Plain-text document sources
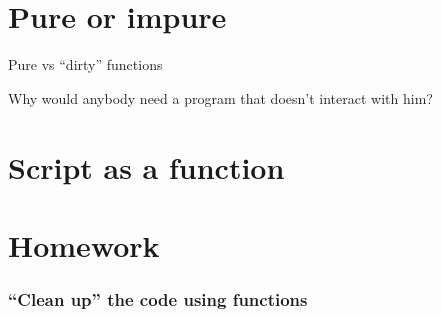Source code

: \documentclass[aspectratio=169]{beamer}
\begin{document}
\begin{frame}[fragile]
  
  \vspace{1.5cm}
  
\end{frame}

\begin{frame}[fragile]
  
  \vspace{1.5cm}
  
\end{frame}

\begin{frame}[fragile]
  
  \vspace{1.5cm}
  
\end{frame}


\begin{frame}[fragile]
  
\end{frame}

\begin{frame}[fragile]
  
\end{frame}

\section{Pure or impure}

\begin{frame}
\centering
\Huge
Pure vs ``dirty'' functions
\end{frame}

\begin{frame}[fragile]
  
\end{frame}

\begin{frame}[fragile]
  
\end{frame}

\begin{frame}[fragile]
  
\end{frame}

\begin{frame}
Why would anybody need a program that doesn't interact with him?
\end{frame}

\section{Script as a function}

\begin{frame}[fragile]
  
  \vspace{1.5cm}
  
\end{frame}

\section{Homework}

\begin{frame}[fragile]
  \frametitle{``Clean up'' the code using functions}
  
\end{frame}
\end{document}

__Required work__
Please output the entries above exactly, leaving out every picture.

__Expected output__
Source code

: \documentclass[aspectratio=169]{beamer}
\begin{document}
\begin{frame}[fragile]
  
  \vspace{1.5cm}
  
\end{frame}

\begin{frame}[fragile]
  
  \vspace{1.5cm}
  
\end{frame}

\begin{frame}[fragile]
  
  \vspace{1.5cm}
  
\end{frame}


\begin{frame}[fragile]
  
\end{frame}

\begin{frame}[fragile]
  
\end{frame}

\section{Pure or impure}

\begin{frame}
\centering
\Huge
Pure vs ``dirty'' functions
\end{frame}

\begin{frame}[fragile]
  
\end{frame}

\begin{frame}[fragile]
  
\end{frame}

\begin{frame}[fragile]
  
\end{frame}

\begin{frame}
Why would anybody need a program that doesn't interact with him?
\end{frame}

\section{Script as a function}

\begin{frame}[fragile]
  
  \vspace{1.5cm}
  
\end{frame}

\section{Homework}

\begin{frame}[fragile]
  \frametitle{``Clean up'' the code using functions}
  
\end{frame}
\end{document}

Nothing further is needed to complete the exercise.